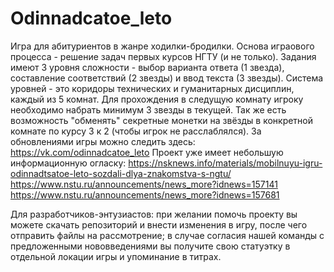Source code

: # Odinnadcatoe_leto
Игра для абитуриентов в жанре ходилки-бродилки.
Основа играового процесса - решение задач первых курсов НГТУ (и не только). Задания имеют 3 уровня сложности - выбор варианта ответа (1 звезда), составление соответствий (2 звезды) и ввод текста (3 звезды). Система уровней - это коридоры технических и гуманитарных дисциплин, каждый из 5 комнат. Для прохождения в следущую комнату игроку необходимо набрать минимум 3 звезды в текущей. Так же есть возможность "обменять" секретные монетки на звёзды в конкретной комнате по курсу 3 к 2 (чтобы игрок не расслаблялся).
За обновлениями игры можно следить здесь: https://vk.com/odinnadcatoe_leto 
Проект уже имеет небольшую информационную огласку: 
https://nsknews.info/materials/mobilnuyu-igru-odinnadtsatoe-leto-sozdali-dlya-znakomstva-s-ngtu/
https://www.nstu.ru/announcements/news_more?idnews=157141
https://www.nstu.ru/announcements/news_more?idnews=157681

Для разработчиков-энтузиастов: при желании помочь проекту вы можете скачать репозиторий и внести изменения в игру, после чего отправить файлы на рассмотрение; в случае согласия нашей команды с предложенными нововведениями вы получите свою статуэтку в отдельной локации игры и упоминание в титрах.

§ **Description of the task**:
Check each line of the listing above. Copy the ones with the word "nstu".

§ **Worked solution**:
https://www.nstu.ru/announcements/news_more?idnews=157141
https://www.nstu.ru/announcements/news_more?idnews=157681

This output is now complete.